Kelompok pendukung berguna; wanita mendengar dari wanita lain yang mengalami perasaan serupa dan dapat
berinteraksi dengan wanita yang telah pulih (Shaw et al.,2006). Banyak rumah sakit, klinik, dan organisasi masyarakat
membentuk kelompok dukungan untuk ibu baru, sehingga jenis intervensi ini lebih mudah tersedia.

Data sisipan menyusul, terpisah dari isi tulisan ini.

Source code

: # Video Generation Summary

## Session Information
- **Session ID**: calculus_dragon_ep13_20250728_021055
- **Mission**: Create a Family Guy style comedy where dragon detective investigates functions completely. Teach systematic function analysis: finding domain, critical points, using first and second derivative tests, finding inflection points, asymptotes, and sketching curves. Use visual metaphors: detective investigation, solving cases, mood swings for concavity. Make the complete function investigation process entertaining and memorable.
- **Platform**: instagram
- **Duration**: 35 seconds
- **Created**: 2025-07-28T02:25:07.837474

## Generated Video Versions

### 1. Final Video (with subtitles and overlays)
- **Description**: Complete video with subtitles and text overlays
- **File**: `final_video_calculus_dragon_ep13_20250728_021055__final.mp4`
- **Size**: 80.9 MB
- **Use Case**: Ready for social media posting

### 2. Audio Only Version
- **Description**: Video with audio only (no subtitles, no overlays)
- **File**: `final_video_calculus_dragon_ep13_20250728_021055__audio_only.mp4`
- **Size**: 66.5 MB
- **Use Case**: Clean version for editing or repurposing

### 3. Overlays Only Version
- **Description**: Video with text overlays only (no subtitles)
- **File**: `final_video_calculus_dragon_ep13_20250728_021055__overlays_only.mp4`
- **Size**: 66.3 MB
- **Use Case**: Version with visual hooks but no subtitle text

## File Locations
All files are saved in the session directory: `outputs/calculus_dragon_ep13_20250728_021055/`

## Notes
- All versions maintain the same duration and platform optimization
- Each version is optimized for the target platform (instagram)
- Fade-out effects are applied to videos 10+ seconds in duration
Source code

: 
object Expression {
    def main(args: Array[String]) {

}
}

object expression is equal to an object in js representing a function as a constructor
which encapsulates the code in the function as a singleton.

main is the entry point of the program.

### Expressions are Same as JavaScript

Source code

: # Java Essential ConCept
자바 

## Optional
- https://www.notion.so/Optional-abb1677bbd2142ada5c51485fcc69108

Untuk depresi yang lebih serius, ketika ibu tidak dapat mengurus dirinya sendiri atau bayinya, atau sering memiliki
pikiran untuk bunuh diri, pengobatan sering diperlukan. Antidepresan yang digunakan untuk mengobati depresi berat juga
efektif untuk PPD. Penelitian menunjukkan bahwa banyak antidepresan, terutama serotonin reup take inhibitor, SRI, aman
dikonsumsi saat menyusui (Birnbaum et al.,1999; Kafir,2005; Worsley, Gilbert, Gavrilidis, Naughton, & Kulkarni,2013). Mengingat
literatur yang meyakinkan, para ibu mungkin tidak harus memilih antara menyusui atau mengobati depresinya.

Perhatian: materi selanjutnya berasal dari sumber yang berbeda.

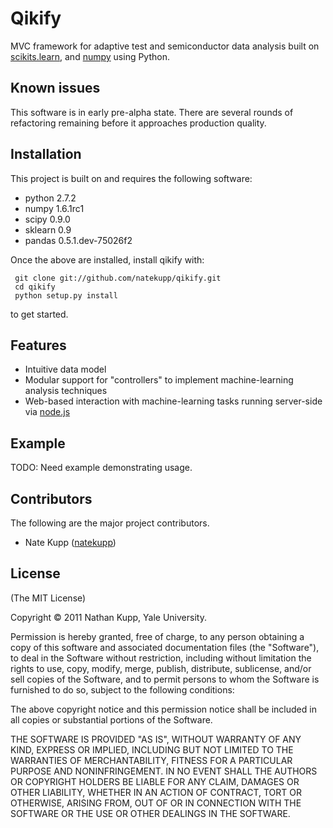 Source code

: 
# Qikify
      
  MVC framework for adaptive test and semiconductor data analysis
  built on [scikits.learn](http://scikit-learn.sourceforge.net/), and
  [numpy](http://numpy.scipy.org/) using Python.

## Known issues

  This software is in early pre-alpha state. There are several rounds of refactoring remaining before it approaches production quality.


## Installation

  This project is built on and requires the following software:  
  
  * python 2.7.2
  * numpy 1.6.1rc1
  * scipy 0.9.0
  * sklearn 0.9
  * pandas 0.5.1.dev-75026f2

  Once the above are installed, install qikify with:

     git clone git://github.com/natekupp/qikify.git
	 cd qikify
	 python setup.py install

  to get started.

## Features

  * Intuitive data model
  * Modular support for "controllers" to implement machine-learning analysis techniques
  * Web-based interaction with machine-learning tasks running server-side via [node.js](http://nodejs.org)

## Example
TODO: Need example demonstrating usage.


## Contributors

The following are the major project contributors.

  * Nate Kupp ([natekupp](https://github.com/natekupp))

## License 

(The MIT License)

Copyright &copy; 2011 Nathan Kupp, Yale University.

Permission is hereby granted, free of charge, to any person obtaining a copy
of this software and associated documentation files (the "Software"), to deal
in the Software without restriction, including without limitation the rights
to use, copy, modify, merge, publish, distribute, sublicense, and/or sell
copies of the Software, and to permit persons to whom the Software is
furnished to do so, subject to the following conditions:

The above copyright notice and this permission notice shall be included in
all copies or substantial portions of the Software.

THE SOFTWARE IS PROVIDED "AS IS", WITHOUT WARRANTY OF ANY KIND, EXPRESS OR
IMPLIED, INCLUDING BUT NOT LIMITED TO THE WARRANTIES OF MERCHANTABILITY,
FITNESS FOR A PARTICULAR PURPOSE AND NONINFRINGEMENT. IN NO EVENT SHALL THE
AUTHORS OR COPYRIGHT HOLDERS BE LIABLE FOR ANY CLAIM, DAMAGES OR OTHER
LIABILITY, WHETHER IN AN ACTION OF CONTRACT, TORT OR OTHERWISE, ARISING FROM,
OUT OF OR IN CONNECTION WITH THE SOFTWARE OR THE USE OR OTHER DEALINGS IN
THE SOFTWARE.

Modalitas alternatif lain telah dipelajari untuk pengobatan PPD termasuk asam lemak omega-3, akupunktur, pijat, dan
terapi cahaya (Freeman, 2009; Markhus dkk.,2013). Pilihan ini mungkin kurang efektif untuk depresi berat, tetapi bisa menjadi
tambahan pelengkap untuk terapi pengobatan dan psikoterapi.

Kegelisahan
Salah satu aspek universal menjadi orang tua adalah kecemasan. Banyak orang tua melaporkan bahwa mereka tidak
pernah berhenti khawatir, bahkan ketika anak-anak mereka sudah dewasa dan berada di luar rumah dan memiliki anak sendiri.

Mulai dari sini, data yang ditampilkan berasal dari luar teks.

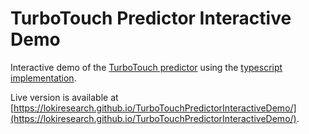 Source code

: # TurboTouch Predictor Interactive Demo

Interactive demo of the [TurboTouch predictor](https://ns.inria.fr/loki/TTp/) using the [typescript implementation](https://github.com/LokiResearch/TurboTouchPredictor).

Live version is available at [https://lokiresearch.github.io/TurboTouchPredictorInteractiveDemo/](https://lokiresearch.github.io/TurboTouchPredictorInteractiveDemo/).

Bagi siapa pun yang pernah membawa pulang bayi yang baru lahir, rasa cemas merajalela, terutama jika itu adalah anak
pertama mereka. Hal ini masuk akal mengingat bayi yang baru lahir tidak berdaya, dan orang tua bertanggung jawab untuk
memastikan bahwa ia diberi makan, hangat, dan bebas rasa sakit serta tidak ada lingkungan yang dapat menyebabkan cedera
pada bayi. Sangat umum bagi orang tua baru untuk bangun di tengah malam untuk memastikan bahwa anak mereka masih
bernapas. Tidak cemas saat ada bayi yang tidak berdaya di rumah bukanlah hal yang normal.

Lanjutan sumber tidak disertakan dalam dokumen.